What makes this one different is twofold.

Mass shootings unsettle us more when the victims resemble us and are unknown to the shooter. The randomness of such attacks – especially in an otherwise peaceful and trendy neighbourhood like the Danforth – makes middle-class voters worried they, too, might be shot.

But the big difference this time has been recent claims by police across the country that most crime guns are now “domestically sourced.”

Being “domestically sourced” means the guns started out legally owned in Canada, yet somehow ended up in criminal hands. Either their legal Canadian owners sold them (illegally) to arms dealers who resold them to criminals, or the legal owners failed to secure them properly and they were stolen.

This “fact” is significant because if most crime guns started out as legally owned Canadian guns (rather than smuggled in from the States), then banning legal gun ownership in our country should cut down on the number of guns that fall into criminal hands.

Simply put, a ban on legal guns should make us all safer.

Except, of course, it wouldn’t.

First of all, the official definition of “crime gun” is overbroad. It includes guns used in murders and robberies (fair enough), but also guns spotted by officers when investigating noise complaints and ancient collectors’ items whose owners have let their licences lapse.

Even a nail gun used to threaten a burglar would be counted.

Of the guns really, truly used to commit violent crimes – fewer than 1,000 nationwide in an entire year – the country of origin can only be traced in 20 per cent of cases.

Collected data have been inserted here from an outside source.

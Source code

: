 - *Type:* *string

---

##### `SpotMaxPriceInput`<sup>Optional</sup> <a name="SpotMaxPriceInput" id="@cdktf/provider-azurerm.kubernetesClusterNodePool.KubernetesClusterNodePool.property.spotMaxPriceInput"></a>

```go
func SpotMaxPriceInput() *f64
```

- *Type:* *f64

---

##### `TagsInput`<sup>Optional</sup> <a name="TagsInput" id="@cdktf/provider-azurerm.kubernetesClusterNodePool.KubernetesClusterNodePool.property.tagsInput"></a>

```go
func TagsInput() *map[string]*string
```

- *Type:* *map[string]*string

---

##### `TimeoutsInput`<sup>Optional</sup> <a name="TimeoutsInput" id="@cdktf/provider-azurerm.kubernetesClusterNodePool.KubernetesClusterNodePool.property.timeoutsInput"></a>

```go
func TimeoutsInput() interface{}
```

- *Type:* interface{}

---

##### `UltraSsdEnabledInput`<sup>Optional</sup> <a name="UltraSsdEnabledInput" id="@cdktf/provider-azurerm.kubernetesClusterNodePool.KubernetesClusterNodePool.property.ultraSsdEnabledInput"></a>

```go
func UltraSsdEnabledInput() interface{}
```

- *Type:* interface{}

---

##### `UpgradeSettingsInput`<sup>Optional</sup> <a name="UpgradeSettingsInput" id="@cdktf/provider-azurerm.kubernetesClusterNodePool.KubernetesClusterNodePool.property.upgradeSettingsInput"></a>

And only in about half of those cases is the origin Canada.

If you press them hard enough, most police forces will still admit the majority of real crime guns they seize are smuggled in from the U.S. But even if half really were domestically sourced, the only effect of a ban would be to increase the percentage that are smuggled.

No matter how high-minded progressives such as Toronto Mayor John Tory believe they are, their ban proposal will achieve nothing except seizing property from law-abiding Canadians who are no threat to anyone.